● **MATERIALS PROVIDED**
*****

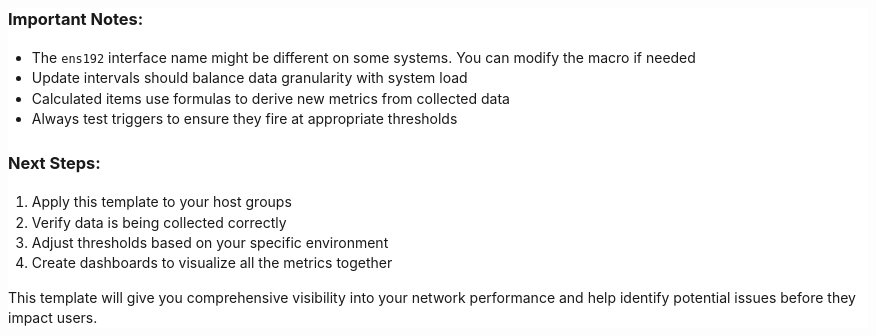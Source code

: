 ### Important Notes:

- The `ens192` interface name might be different on some systems. You can modify the macro if needed
- Update intervals should balance data granularity with system load
- Calculated items use formulas to derive new metrics from collected data
- Always test triggers to ensure they fire at appropriate thresholds

### Next Steps:

1. Apply this template to your host groups
2. Verify data is being collected correctly
3. Adjust thresholds based on your specific environment
4. Create dashboards to visualize all the metrics together

This template will give you comprehensive visibility into your network performance and help identify potential issues before they impact users.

*****

● **WHAT TO PRODUCE**
Could you repeat each line above exactly as written? Omit the pictures.

● **TASK OUTPUT**
Source code

: ### Important Notes:

- The `ens192` interface name might be different on some systems. You can modify the macro if needed
- Update intervals should balance data granularity with system load
- Calculated items use formulas to derive new metrics from collected data
- Always test triggers to ensure they fire at appropriate thresholds

### Next Steps:

1. Apply this template to your host groups
2. Verify data is being collected correctly
3. Adjust thresholds based on your specific environment
4. Create dashboards to visualize all the metrics together

This template will give you comprehensive visibility into your network performance and help identify potential issues before they impact users.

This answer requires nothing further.